Спустя годы безудержного мотовства граф Андрей Федорович вдруг спохватился, что швыряет деньги без счету. Однако он не стал умерять своих трат, просто не в силах был, но они сделались более, скажем так, осмысленными. К примеру, Императорской публичной библиотеке он постоянно жертвовал деньги, редкие коллекции книг и гравюр. Вдруг увлекся историей, причем обнаружилось, что этот светский бездельник умудрился в свое время получить хорошее образование и ничего из прежних знаний не растерял и что вообще у него светлая голова. Андрей Ростопчин стал автором нескольких книг на исторические темы (в том числе и работ о деятельности отца), словаря художников, задумывал написать словарь о России. Те картины, что оставались в его распоряжении, он щедро выставлял в своем доме для публики.

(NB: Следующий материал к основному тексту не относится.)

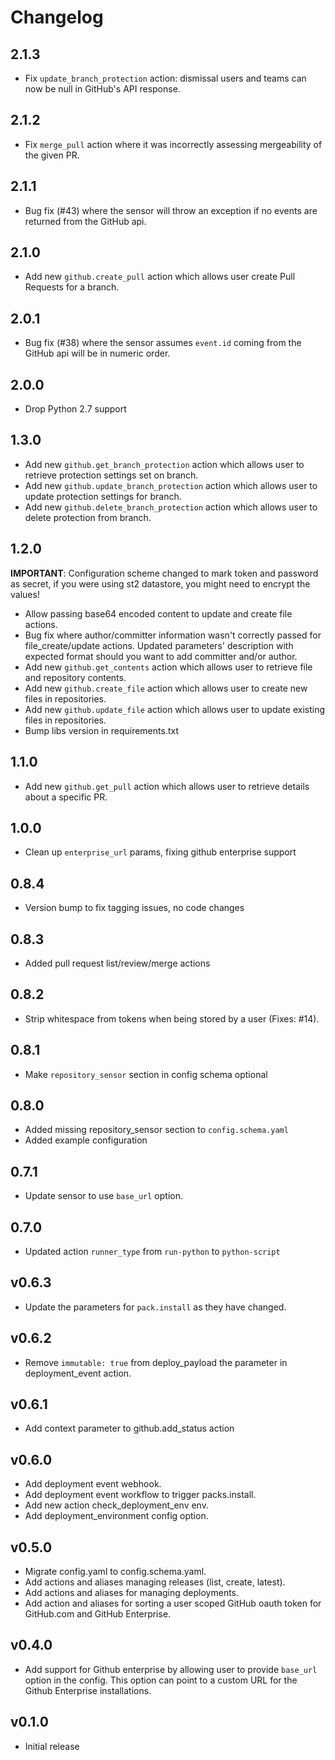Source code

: # Changelog

## 2.1.3

* Fix `update_branch_protection` action: dismissal users and teams can now be null in GitHub's API response.

## 2.1.2

* Fix `merge_pull` action where it was incorrectly assessing mergeability of the given PR. 

## 2.1.1

* Bug fix (#43) where the sensor will throw an exception if no events are returned from the GitHub api.

## 2.1.0

* Add new ``github.create_pull`` action which allows user create Pull Requests for a branch.

## 2.0.1

* Bug fix (#38) where the sensor assumes `event.id` coming from the GitHub api will be in numeric order.

## 2.0.0

* Drop Python 2.7 support

## 1.3.0

* Add new ``github.get_branch_protection`` action which allows user to retrieve protection settings set on branch.
* Add new ``github.update_branch_protection`` action which allows user to update protection settings for branch.
* Add new ``github.delete_branch_protection`` action which allows user to delete protection from branch.

## 1.2.0

__IMPORTANT__: Configuration scheme changed to mark token and password as secret, if you were using st2 datastore, you might need to encrypt the values!

* Allow passing base64 encoded content to update and create file actions.
* Bug fix where author/committer information wasn't correctly passed for file_create/update actions. Updated parameters' description with expected format should you want to add committer and/or author.
* Add new ``github.get_contents`` action which allows user to retrieve file and repository contents.
* Add new ``github.create_file`` action which allows user to create new files in repositories.
* Add new ``github.update_file`` action which allows user to update existing files in repositories.
* Bump libs version in requirements.txt

## 1.1.0

* Add new ``github.get_pull`` action which allows user to retrieve details about
  a specific PR.

## 1.0.0

* Clean up `enterprise_url` params, fixing github enterprise support

## 0.8.4

* Version bump to fix tagging issues, no code changes

## 0.8.3

* Added pull request list/review/merge actions

## 0.8.2

* Strip whitespace from tokens when being stored by a user (Fixes: #14).

## 0.8.1

* Make `repository_sensor` section in config schema optional

## 0.8.0

* Added missing repository\_sensor section to `config.schema.yaml`
* Added example configuration

## 0.7.1

* Update sensor to use ``base_url`` option.

## 0.7.0

* Updated action `runner_type` from `run-python` to `python-script`

## v0.6.3

* Update the parameters for `pack.install` as they have changed.

## v0.6.2

* Remove `immutable: true` from deploy\_payload the parameter in
  deployment\_event action.

## v0.6.1

* Add context parameter to github.add\_status action

## v0.6.0

* Add deployment event webhook.
* Add deployment event workflow to trigger packs.install.
* Add new action check\_deployment\_env env.
* Add deployment\_environment config option.

## v0.5.0

* Migrate config.yaml to config.schema.yaml.
* Add actions and aliases managing releases (list, create, latest).
* Add actions and aliases for managing deployments.
* Add action and aliases for sorting a user scoped GitHub oauth token
  for GitHub.com and GitHub Enterprise.

## v0.4.0

* Add support for Github enterprise by allowing user to provide ``base_url`` option in the config.
  This option can point to a custom URL for the Github Enterprise installations.

## v0.1.0

* Initial release
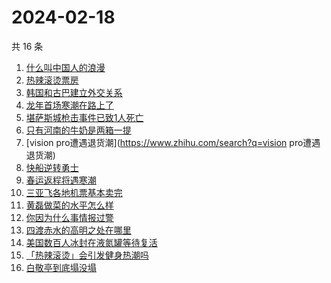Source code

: # 2024-02-18

共 16 条

<!-- BEGIN ZHIHUSEARCH -->
<!-- 最后更新时间 Sun Feb 18 2024 08:42:43 GMT+0800 (China Standard Time) -->
1. [什么叫中国人的浪漫](https://www.zhihu.com/search?q=什么叫中国人的浪漫)
1. [热辣滚烫票房](https://www.zhihu.com/search?q=热辣滚烫票房)
1. [韩国和古巴建立外交关系](https://www.zhihu.com/search?q=韩国和古巴建立外交关系)
1. [龙年首场寒潮在路上了](https://www.zhihu.com/search?q=龙年首场寒潮在路上了)
1. [堪萨斯城枪击事件已致1人死亡](https://www.zhihu.com/search?q=堪萨斯城枪击事件已致1人死亡)
1. [只有河南的牛奶是两箱一提](https://www.zhihu.com/search?q=只有河南的牛奶是两箱一提)
1. [vision pro遭遇退货潮](https://www.zhihu.com/search?q=vision pro遭遇退货潮)
1. [快船逆转勇士](https://www.zhihu.com/search?q=快船逆转勇士)
1. [春运返程将遇寒潮](https://www.zhihu.com/search?q=春运返程将遇寒潮)
1. [三亚飞各地机票基本卖完](https://www.zhihu.com/search?q=三亚飞各地机票基本卖完)
1. [黄磊做菜的水平怎么样](https://www.zhihu.com/search?q=黄磊做菜的水平怎么样)
1. [你因为什么事情报过警](https://www.zhihu.com/search?q=你因为什么事情报过警)
1. [四渡赤水的高明之处在哪里](https://www.zhihu.com/search?q=四渡赤水的高明之处在哪里)
1. [美国数百人冰封在液氮罐等待复活](https://www.zhihu.com/search?q=美国数百人冰封在液氮罐等待复活)
1. [「热辣滚烫」会引发健身热潮吗](https://www.zhihu.com/search?q=「热辣滚烫」会引发健身热潮吗)
1. [白敬亭到底塌没塌](https://www.zhihu.com/search?q=白敬亭到底塌没塌)
<!-- END ZHIHUSEARCH -->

Как помещик, он, может быть, и был лишен деловой хватки (если это означает все соки из крепостных выжимать), но, судя по воспоминаниям знавших его людей, «обращался с крепостными милостиво, выстроил им больницу, дарил лес на постройки и дрова на топливо, павших лошадей и коров заменял своими».

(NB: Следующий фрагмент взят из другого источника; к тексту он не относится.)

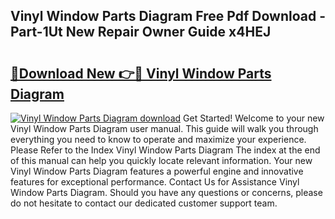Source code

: ## Vinyl Window Parts Diagram Free Pdf Download - Part-1Ut New Repair Owner Guide x4HEJ

# <h2><a href="http://dfqn39.blite.top/?on=Vinyl+Window+Parts+Diagram">🔗Download New 👉🔴 Vinyl Window Parts Diagram</a></h2>

[![Vinyl Window Parts Diagram download](https://i.imgur.com/lujVjoI.png)](http://dfqn39.blite.top/?on=Vinyl+Window+Parts+Diagram)
Get Started! Welcome to your new Vinyl Window Parts Diagram user manual. This guide will walk you through everything you need to know to operate and maximize your experience. Please Refer to the Index Vinyl Window Parts Diagram The index at the end of this manual can help you quickly locate relevant information. Your new Vinyl Window Parts Diagram features a powerful engine and innovative features for exceptional performance. Contact Us for Assistance Vinyl Window Parts Diagram. Should you have any questions or concerns, please do not hesitate to contact our dedicated customer support team.
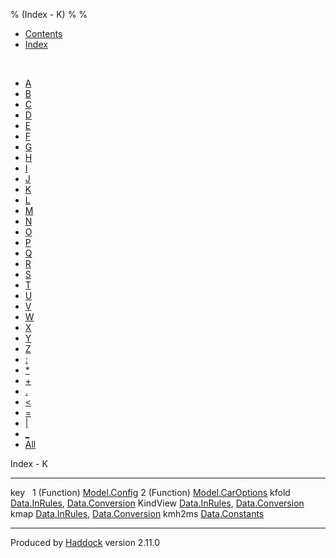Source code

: % (Index - K)
% 
% 

-   [Contents](index.html)
-   [Index](doc-index.html)

 

-   [A](doc-index-A.html)
-   [B](doc-index-B.html)
-   [C](doc-index-C.html)
-   [D](doc-index-D.html)
-   [E](doc-index-E.html)
-   [F](doc-index-F.html)
-   [G](doc-index-G.html)
-   [H](doc-index-H.html)
-   [I](doc-index-I.html)
-   [J](doc-index-J.html)
-   [K](doc-index-K.html)
-   [L](doc-index-L.html)
-   [M](doc-index-M.html)
-   [N](doc-index-N.html)
-   [O](doc-index-O.html)
-   [P](doc-index-P.html)
-   [Q](doc-index-Q.html)
-   [R](doc-index-R.html)
-   [S](doc-index-S.html)
-   [T](doc-index-T.html)
-   [U](doc-index-U.html)
-   [V](doc-index-V.html)
-   [W](doc-index-W.html)
-   [X](doc-index-X.html)
-   [Y](doc-index-Y.html)
-   [Z](doc-index-Z.html)
-   [:](doc-index-58.html)
-   [\*](doc-index-42.html)
-   [+](doc-index-43.html)
-   [.](doc-index-46.html)
-   [\<](doc-index-60.html)
-   [=](doc-index-61.html)
-   [|](doc-index-124.html)
-   [\_](doc-index-95.html)
-   [All](doc-index-All.html)

Index - K

  -------------- --------------------------------------------------------------------------------------------------
  key             
  1 (Function)   [Model.Config](Model-Config.html#v:key)
  2 (Function)   [Model.CarOptions](Model-CarOptions.html#v:key)
  kfold          [Data.InRules](Data-InRules.html#v:kfold), [Data.Conversion](Data-Conversion.html#v:kfold)
  KindView       [Data.InRules](Data-InRules.html#t:KindView), [Data.Conversion](Data-Conversion.html#t:KindView)
  kmap           [Data.InRules](Data-InRules.html#v:kmap), [Data.Conversion](Data-Conversion.html#v:kmap)
  kmh2ms         [Data.Constants](Data-Constants.html#v:kmh2ms)
  -------------- --------------------------------------------------------------------------------------------------

Produced by [Haddock](http://www.haskell.org/haddock/) version 2.11.0
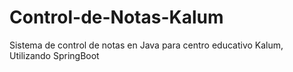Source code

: # Control-de-Notas-Kalum
Sistema de control de notas en Java para centro educativo Kalum, Utilizando SpringBoot
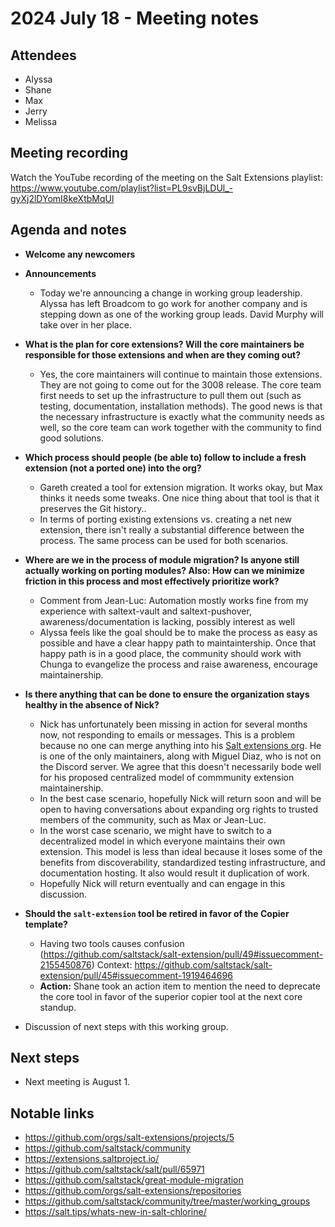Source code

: # 2024 July 18 - Meeting notes

## Attendees

- Alyssa
- Shane
- Max
- Jerry
- Melissa

## Meeting recording

Watch the YouTube recording of the meeting on the Salt Extensions playlist:
https://www.youtube.com/playlist?list=PL9svBjLDUl_-gyXj2lDYomI8keXtbMqUl

## Agenda and notes

- **Welcome any newcomers**
- **Announcements**
  - Today we're announcing a change in working group leadership. Alyssa has left Broadcom to go work for another company and is stepping down as one of the working group leads. David Murphy will take over in her place.
- **What is the plan for core extensions? Will the core maintainers be responsible for those extensions and when are they coming out?**
  - Yes, the core maintainers will continue to maintain those extensions. They are not going to come out for the 3008 release. The core team first needs to set up the infrastructure to pull them out (such as testing, documentation, installation methods). The good news is that the necessary infrastructure is exactly what the community needs as well, so the core team can work together with the community to find good solutions.
- **Which process should people (be able to) follow to include a fresh extension (not a ported one) into the org?**
  - Gareth created a tool for extension migration. It works okay, but Max thinks it needs some tweaks. One nice thing about that tool is that it preserves the Git history..
  - In terms of porting existing extensions vs. creating a net new extension, there isn't really a substantial difference between the process. The same process can be used for both scenarios.
- **Where are we in the process of module migration? Is anyone still actually working on porting modules? Also: How can we minimize friction in this process and most effectively prioritize work?**
  - Comment from Jean-Luc: Automation mostly works fine from my experience with saltext-vault and saltext-pushover, awareness/documentation is lacking, possibly interest as well
  - Alyssa feels like the goal should be to make the process as easy as possible and have a clear happy path to maintaintership. Once that happy path is in a good place, the community should work with Chunga to evangelize the process and raise awareness, encourage maintainership.
- **Is there anything that can be done to ensure the organization stays healthy in the absence of Nick?**
  - Nick has unfortunately been missing in action for several months now, not responding to emails or messages. This is a problem because no one can merge anything into his [Salt extensions org](https://github.com/orgs/salt-extensions/). He is one of the only maintainers, along with Miguel Diaz, who is not on the Discord server. We agree that this doesn't necessarily bode well for his proposed centralized model of commmunity extension maintainership.
  - In the best case scenario, hopefully Nick will return soon and will be open to having conversations about expanding org rights to trusted members of the community, such as Max or Jean-Luc.
  - In the worst case scenario, we might have to switch to a decentralized model in which everyone maintains their own extension. This model is less than ideal because it loses some of the benefits from discoverability, standardized testing infrastructure, and documentation hosting. It also would result it duplication of work.
  - Hopefully Nick will return eventually and can engage in this discussion.
- **Should the `salt-extension` tool be retired in favor of the Copier template?**
  - Having two tools causes confusion (https://github.com/saltstack/salt-extension/pull/49#issuecomment-2155450876) Context: https://github.com/saltstack/salt-extension/pull/45#issuecomment-1919464696
  - **Action:** Shane took an action item to mention the need to deprecate the core tool in favor of the superior copier tool at the next core standup.

- Discussion of next steps with this working group.

## Next steps

- Next meeting is August 1.

## Notable links

- https://github.com/orgs/salt-extensions/projects/5
- https://github.com/saltstack/community
- https://extensions.saltproject.io/
- https://github.com/saltstack/salt/pull/65971
- https://github.com/saltstack/great-module-migration
- https://github.com/orgs/salt-extensions/repositories
- https://github.com/saltstack/community/tree/master/working_groups
- https://salt.tips/whats-new-in-salt-chlorine/
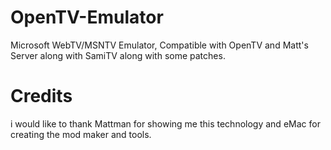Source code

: # OpenTV-Emulator
Microsoft WebTV/MSNTV Emulator,  Compatible with OpenTV and Matt's Server along with SamiTV along with some patches.
# Credits
i would like to thank Mattman for showing me this technology
and eMac for creating the mod maker and tools.
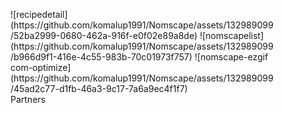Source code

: <figure markdown>
![recipedetail](https://github.com/komalup1991/Nomscape/assets/132989099/52ba2999-0680-462a-916f-e0f02e89a8de)
![nomscapelist](https://github.com/komalup1991/Nomscape/assets/132989099/b966d9f1-416e-4c55-983b-70c01973f757)
![nomscape-ezgif com-optimize](https://github.com/komalup1991/Nomscape/assets/132989099/45ad2c77-d1fb-46a3-9c17-7a6a9ec4f1f7)
  <figcaption>Partners</figcaption>
</figure>
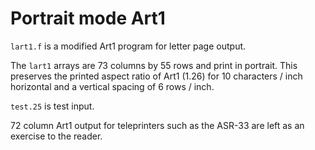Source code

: # Portrait mode Art1

`lart1.f` is a modified Art1 program for letter page output.

The `lart1` arrays are 73 columns by 55 rows and print in portrait. This preserves the printed aspect ratio of Art1 (1.26) for 10 characters / inch horizontal and a vertical spacing of 6 rows / inch.

`test.25` is test input.



72 column Art1 output for teleprinters such as the ASR-33 are left as an exercise to the reader.
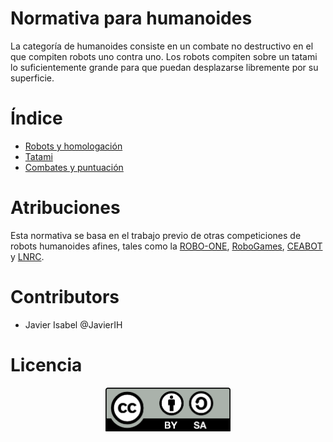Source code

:# Normativa para humanoides
La categoría de humanoides consiste en un combate no destructivo en el que compiten robots uno contra uno. Los robots compiten sobre un tatami lo suficientemente grande para que puedan desplazarse libremente por su superficie.

# Índice

 - [Robots y homologación](robots.md)
 - [Tatami](tatami.md)
 - [Combates y puntuación](combates.md)


# Atribuciones

Esta normativa se basa en el trabajo previo de otras competiciones de robots humanoides afines, tales como la [ROBO-ONE](http://www.robo-one.com/en/), [RoboGames](http://robogames.net/rules/r1-wrestling.php), [CEABOT](http://www.ceabot.es/) y [LNRC]().

# Contributors

 - Javier Isabel @JavierIH

# Licencia

<p align="center"><img src="images/by-sa.png" width="200" align = "center"></p>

После счастливейшего в жизни события – рождения сына Виктора – граф Ростопчин снова начал искать себе место в высшем свете. Первым делом нужно было вернуть давно и, казалось, безвозвратно утраченное расположение императора. Андрей Федорович вручил графу Бенкендорфу документ из отцовского архива для передачи императору Николаю. Это был рескрипт о заточении императрицы Марии Федоровны в Соловецкий монастырь и о признании незаконными ее сыновей Михаила и Николая. Рескрипт тот в горячую минуту подписал император Павел, который, когда чудесил, любил признавать собственных детей незаконнорожденными. Именно граф Федор Ростопчин в свое время обнаружил сей документ и скрыл его от всех. Андрей рискнул напомнить об этой истории сыну Марии Федоровны – императору Николаю… Уже на следующий день Бенкендорф передал молодому Ростопчину, что государь благодарит его.

Вернув расположение императора, граф Ростопчин вновь пожелал вступить в военную службу и с февраля 1840 года числился корнетом гусарского его императорского высочества герцога Максимилиана Лейхтенбергского полка. Вскоре он был произведен в поручики, а уволился в 1843 году в чине штабс-капитана.

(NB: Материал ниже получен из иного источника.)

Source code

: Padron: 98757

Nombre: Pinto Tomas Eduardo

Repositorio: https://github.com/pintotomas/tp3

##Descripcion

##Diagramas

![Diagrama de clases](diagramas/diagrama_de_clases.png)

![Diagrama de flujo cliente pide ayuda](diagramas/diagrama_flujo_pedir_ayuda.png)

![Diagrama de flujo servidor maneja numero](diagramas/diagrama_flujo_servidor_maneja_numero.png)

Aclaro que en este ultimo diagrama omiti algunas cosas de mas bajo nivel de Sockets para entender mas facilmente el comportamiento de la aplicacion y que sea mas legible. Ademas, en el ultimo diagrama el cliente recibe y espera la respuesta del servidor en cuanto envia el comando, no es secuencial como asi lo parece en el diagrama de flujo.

Такое ощущение, что граф Андрей Федорович непременно хотел передать сыну (ну и дочерям, конечно, ведь он никогда не делал различия между своим ребенком и детьми Карамзина) не только честное, но и славное имя.

А тем временем жизнь его жены подернулась дымкой печали.

Когда графиня Евдокия вернулась в Петербург, она поняла: сбылись самые худшие ее предвидения. Сердце ее возлюбленного было занято другой женщиной. Вернее, другими, потому что слишком много имен называлось теперь рядом с его именем.

Впрочем, какая разница, много или одно? Главное, что имена Андрея Карамзина и Евдокии Ростопчиной больше не звучали рядом!


Вот видишь, мой друг, – не напрасно.

Предчувствиям верила я:

Недаром так грустно, так страстно.

Душа тосковала моя!..

Пришел он, день скучной разлуки…

Обоих врасплох нас застал.

Друг другу холодные руки.

Пожать нам, прощаясь, не дал…

А люди смотрели лукаво.

Качали, смеясь, головой;

Завистливой, тайной отравы.

Был полон их умысел злой.

Пускай они рядят и судят.

Хотят нас с тобой разгадать!

Не бойся!.. Меня не принудят.

Им сердце мое показать!..

А мы-то – мы помним, мы знаем.

Как чист был союз наш святой!

А мы о былом вспоминаем.

Без страха, с спокойной душой.

В поэзии, в музыке оба.

Мы ищем отрады живой;

Душой близнецы мы… Ах, что бы.

Нам встретиться раньше с тобой?..

Прощай!.. Роковая разлука.

Настала… О сердце мое!..

Поплатимся долгою мукой.

За краткое счастье свое!..


Ну что же, взамен сердечной потери графиня сделала открытие, которое рано или поздно совершают все творческие люди: ничто так не способствует прилету муз, как разбитое сердце, к которому эти самые музы слетаются, словно пчелы на мед… Или словно вороны на кровь, если угодно.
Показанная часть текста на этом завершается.